### The problem
Below are records with pictures. Transcribe exactly, and only, the lines from the line with "pratici tra linguaggi.*" to the line with "The rest of", both ends included, but not the pictures.

### Source information
-- Opening Marker --

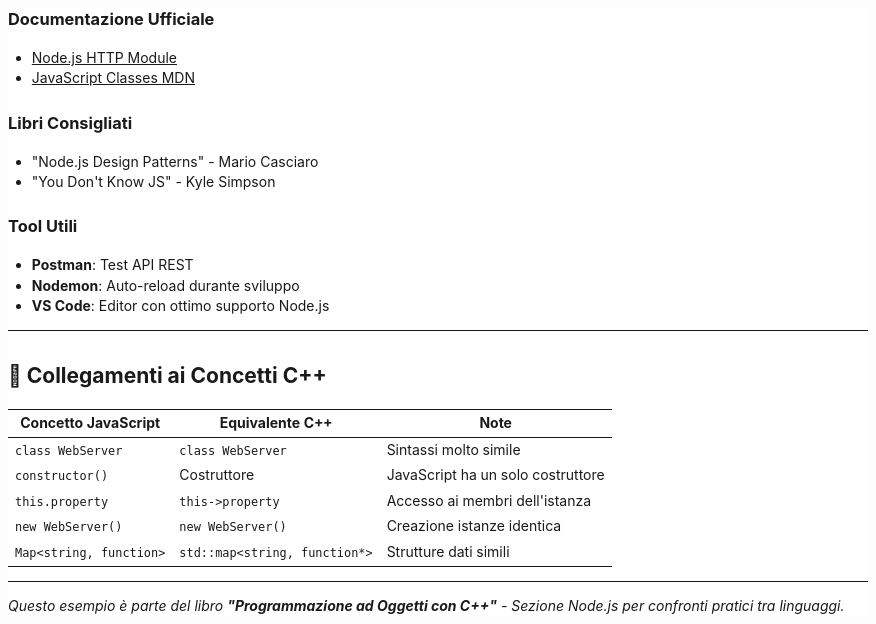 ### Documentazione Ufficiale
- [Node.js HTTP Module](https://nodejs.org/api/http.html)
- [JavaScript Classes MDN](https://developer.mozilla.org/en-US/docs/Web/JavaScript/Reference/Classes)

### Libri Consigliati
- "Node.js Design Patterns" - Mario Casciaro
- "You Don't Know JS" - Kyle Simpson

### Tool Utili
- **Postman**: Test API REST
- **Nodemon**: Auto-reload durante sviluppo  
- **VS Code**: Editor con ottimo supporto Node.js

---

## 🔗 Collegamenti ai Concetti C++

| Concetto JavaScript | Equivalente C++ | Note |
|---------------------|-----------------|-------|
| `class WebServer` | `class WebServer` | Sintassi molto simile |
| `constructor()` | Costruttore | JavaScript ha un solo costruttore |
| `this.property` | `this->property` | Accesso ai membri dell'istanza |
| `new WebServer()` | `new WebServer()` | Creazione istanze identica |
| `Map<string, function>` | `std::map<string, function*>` | Strutture dati simili |

---

*Questo esempio è parte del libro **"Programmazione ad Oggetti con C++"** - Sezione Node.js per confronti pratici tra linguaggi.*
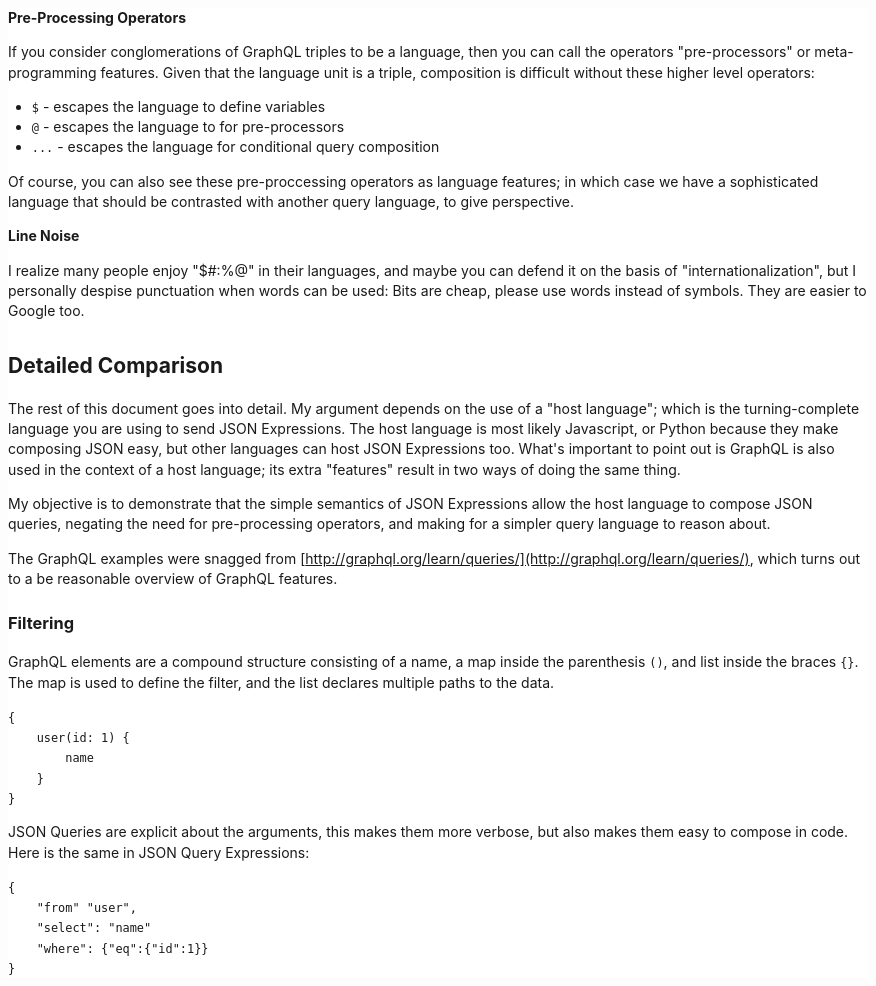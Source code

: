 **Pre-Processing Operators**

If you consider conglomerations of GraphQL triples to be a language, then you can call the operators "pre-processors" or meta-programming features. Given that the language unit is a triple, composition is difficult without these higher level operators:

* `$` - escapes the language to define variables
* `@` - escapes the language to for pre-processors 
* `...` - escapes the language for conditional query composition

Of course, you can also see these pre-proccessing operators as language features; in which case we have a sophisticated language that should be contrasted with another query language, to give perspective.

**Line Noise**

I realize many people enjoy "$#:%@" in their languages, and maybe you can defend it on the basis of "internationalization", but I personally despise punctuation when words can be used: Bits are cheap, please use words instead of symbols. They are easier to Google too.

## Detailed Comparison

The rest of this document goes into detail. My argument depends on the use of a "host language"; which is the turning-complete language you are using to send JSON Expressions. The host language is most likely Javascript, or Python because they make composing JSON easy, but other languages can host JSON Expressions too. What's important to point out is GraphQL is also used in the context of a host language; its extra "features" result in two ways of doing the same thing.

My objective is to demonstrate that the simple semantics of JSON Expressions allow the host language to compose JSON queries, negating the need for pre-processing operators, and making for a simpler query language to reason about. 

The GraphQL examples were snagged from [http://graphql.org/learn/queries/](http://graphql.org/learn/queries/), which turns out to a be reasonable overview of GraphQL features.

### Filtering

GraphQL elements are a compound structure consisting of a name, a map inside the parenthesis `()`, and list inside the braces `{}`.  The map is used to define the filter, and the list declares multiple paths to the data.

    {
        user(id: 1) {
            name
        }
    }

JSON Queries are explicit about the arguments, this makes them more verbose, but also makes them easy to compose in code.  Here is the same in JSON Query Expressions:

	{
		"from" "user",
		"select": "name"
		"where": {"eq":{"id":1}} 
	}
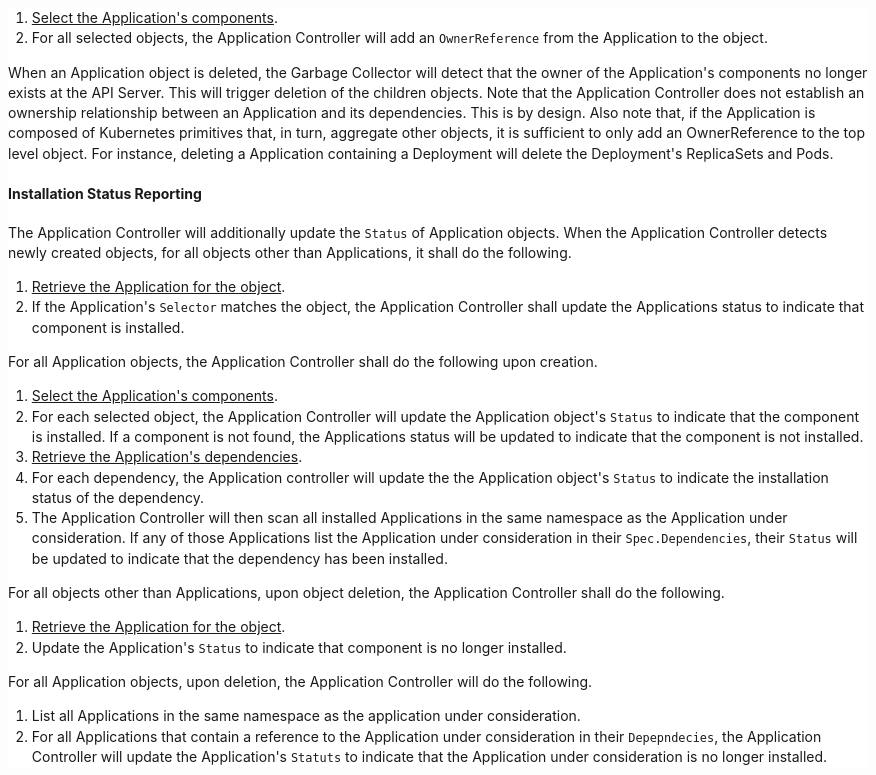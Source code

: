 1. [Select the Application's components](#selecting-components).
1. For all selected objects, the Application Controller will add an `OwnerReference` from the Application to the object.

When an Application object is deleted, the Garbage Collector will detect that the owner of the Application's components 
no longer exists at the API Server. This will trigger deletion of the children objects. Note that the Application 
Controller does not establish an ownership relationship between an Application and its dependencies. This is by design.
Also note that, if the Application is composed of Kubernetes primitives that, in turn, aggregate other objects, it is 
sufficient to only add an OwnerReference to the top level object. For instance, deleting a Application containing a 
Deployment will delete the Deployment's ReplicaSets and Pods.

#### Installation Status Reporting
The Application Controller will additionally update the `Status` of Application objects. When the Application Controller 
detects newly created objects, for all objects other than Applications, it shall do the following.

1. [Retrieve the Application for the object](#retrieving-applications).
1. If the Application's `Selector` matches the object, the Application Controller shall update the Applications status 
to indicate that component is installed.

For all Application objects, the Application Controller shall do the following upon creation.

1. [Select the Application's components](#selecting-components).
1. For each selected object, the Application Controller will update the Application object's `Status` to indicate that 
the component is installed. If a component is not found, the Applications status will be updated to indicate that the 
component is not installed.
1. [Retrieve the Application's dependencies](#retrieving-dependencies).
1. For each dependency, the Application controller will update the the Application object's `Status` to indicate the 
installation status of the dependency.
1. The Application Controller will then scan all installed Applications in the same namespace as the Application 
under consideration. If any of those Applications list the Application under consideration in their `Spec.Dependencies`, 
their `Status` will be updated to indicate that the dependency has been installed.

For all objects other than Applications, upon object deletion, the Application Controller shall do the following. 

1. [Retrieve the Application for the object](#retrieving-applications).
1. Update the Application's `Status` to indicate that component is no longer installed.

For all Application objects, upon deletion, the Application Controller will do the following.

1. List all Applications in the same namespace as the application under consideration.
1. For all Applications that contain a reference to the Application under consideration in their `Depepndecies`, the 
Application Controller will update the Application's `Statuts` to indicate that the Application under consideration is 
no longer installed.
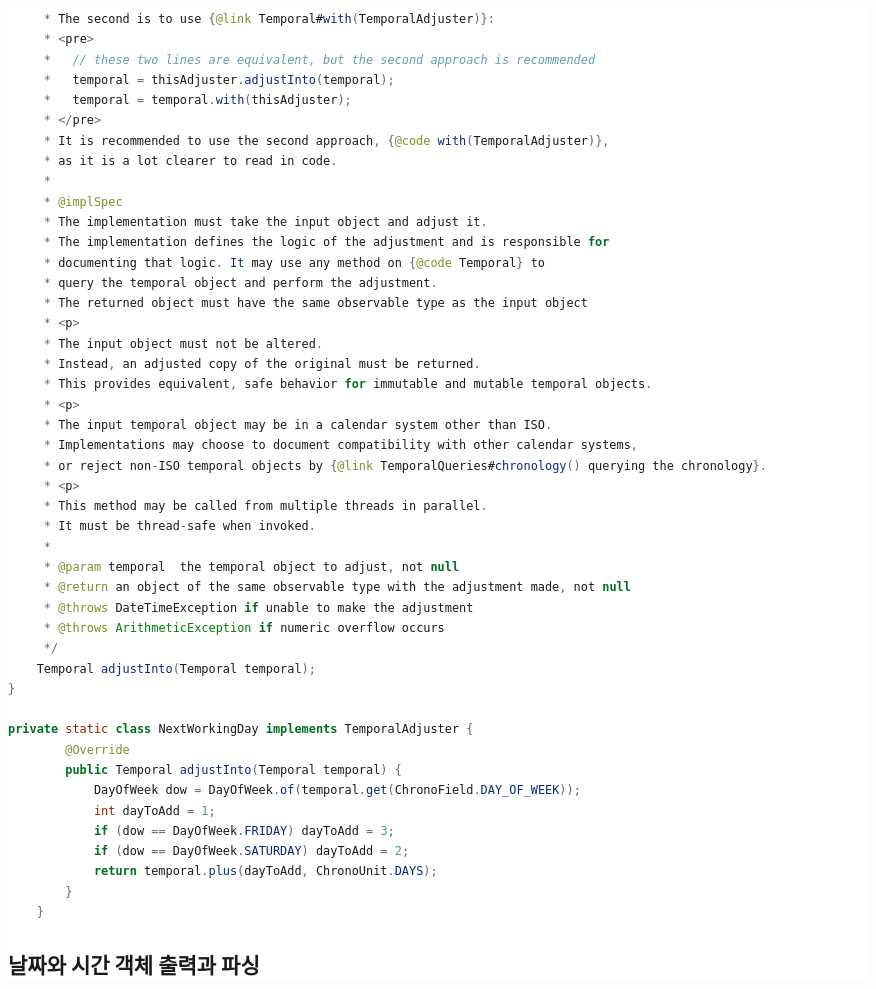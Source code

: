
 ```java
     * The second is to use {@link Temporal#with(TemporalAdjuster)}:
     * <pre>
     *   // these two lines are equivalent, but the second approach is recommended
     *   temporal = thisAdjuster.adjustInto(temporal);
     *   temporal = temporal.with(thisAdjuster);
     * </pre>
     * It is recommended to use the second approach, {@code with(TemporalAdjuster)},
     * as it is a lot clearer to read in code.
     *
     * @implSpec
     * The implementation must take the input object and adjust it.
     * The implementation defines the logic of the adjustment and is responsible for
     * documenting that logic. It may use any method on {@code Temporal} to
     * query the temporal object and perform the adjustment.
     * The returned object must have the same observable type as the input object
     * <p>
     * The input object must not be altered.
     * Instead, an adjusted copy of the original must be returned.
     * This provides equivalent, safe behavior for immutable and mutable temporal objects.
     * <p>
     * The input temporal object may be in a calendar system other than ISO.
     * Implementations may choose to document compatibility with other calendar systems,
     * or reject non-ISO temporal objects by {@link TemporalQueries#chronology() querying the chronology}.
     * <p>
     * This method may be called from multiple threads in parallel.
     * It must be thread-safe when invoked.
     *
     * @param temporal  the temporal object to adjust, not null
     * @return an object of the same observable type with the adjustment made, not null
     * @throws DateTimeException if unable to make the adjustment
     * @throws ArithmeticException if numeric overflow occurs
     */
    Temporal adjustInto(Temporal temporal);
}

private static class NextWorkingDay implements TemporalAdjuster {
        @Override
        public Temporal adjustInto(Temporal temporal) {
            DayOfWeek dow = DayOfWeek.of(temporal.get(ChronoField.DAY_OF_WEEK));
            int dayToAdd = 1;
            if (dow == DayOfWeek.FRIDAY) dayToAdd = 3;
            if (dow == DayOfWeek.SATURDAY) dayToAdd = 2;
            return temporal.plus(dayToAdd, ChronoUnit.DAYS);
        }
    }
```



## 날짜와 시간 객체 출력과 파싱
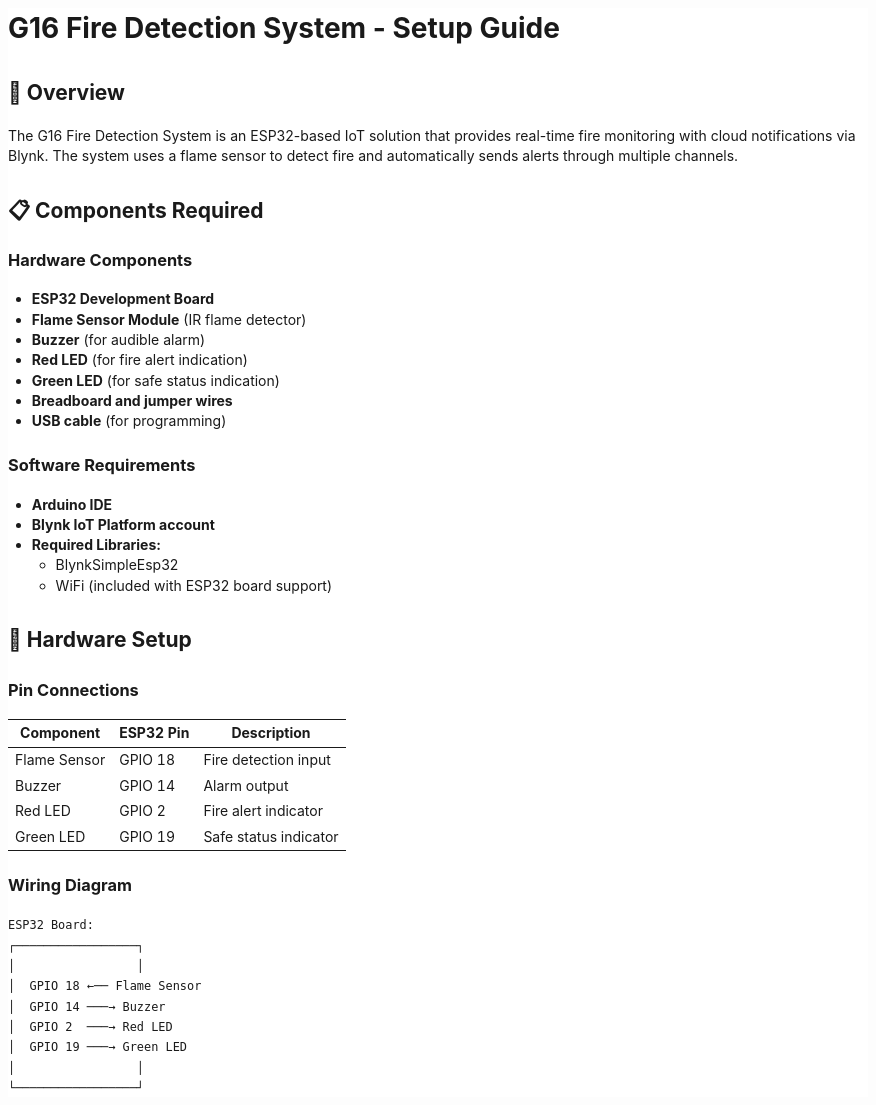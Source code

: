 # G16 Fire Detection System - Setup Guide

## 🚨 Overview

The G16 Fire Detection System is an ESP32-based IoT solution that provides real-time fire monitoring with cloud notifications via Blynk. The system uses a flame sensor to detect fire and automatically sends alerts through multiple channels.

## 📋 Components Required

### Hardware Components
- **ESP32 Development Board**
- **Flame Sensor Module** (IR flame detector)
- **Buzzer** (for audible alarm)
- **Red LED** (for fire alert indication)
- **Green LED** (for safe status indication)
- **Breadboard and jumper wires**
- **USB cable** (for programming)

### Software Requirements
- **Arduino IDE**
- **Blynk IoT Platform account**
- **Required Libraries:**
  - BlynkSimpleEsp32
  - WiFi (included with ESP32 board support)

## 🔧 Hardware Setup

### Pin Connections
| Component | ESP32 Pin | Description |
|-----------|-----------|-------------|
| Flame Sensor | GPIO 18 | Fire detection input |
| Buzzer | GPIO 14 | Alarm output |
| Red LED | GPIO 2 | Fire alert indicator |
| Green LED | GPIO 19 | Safe status indicator |

### Wiring Diagram
```
ESP32 Board:
┌─────────────────┐
│                 │
│  GPIO 18 ←── Flame Sensor
│  GPIO 14 ───→ Buzzer
│  GPIO 2  ───→ Red LED
│  GPIO 19 ───→ Green LED
│                 │
└─────────────────┘
```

-- Closing Marker --

### Solution
*Questo esempio è parte del libro **"Programmazione ad Oggetti con C++"** - Sezione Node.js per confronti pratici tra linguaggi.*
Source code

: **Pre-Processing Operators**

If you consider conglomerations of GraphQL triples to be a language, then you can call the operators "pre-processors" or meta-programming features. Given that the language unit is a triple, composition is difficult without these higher level operators:

* `$` - escapes the language to define variables
* `@` - escapes the language to for pre-processors 
* `...` - escapes the language for conditional query composition

Of course, you can also see these pre-proccessing operators as language features; in which case we have a sophisticated language that should be contrasted with another query language, to give perspective.

**Line Noise**

I realize many people enjoy "$#:%@" in their languages, and maybe you can defend it on the basis of "internationalization", but I personally despise punctuation when words can be used: Bits are cheap, please use words instead of symbols. They are easier to Google too.

## Detailed Comparison

The rest of this document goes into detail. My argument depends on the use of a "host language"; which is the turning-complete language you are using to send JSON Expressions. The host language is most likely Javascript, or Python because they make composing JSON easy, but other languages can host JSON Expressions too. What's important to point out is GraphQL is also used in the context of a host language; its extra "features" result in two ways of doing the same thing.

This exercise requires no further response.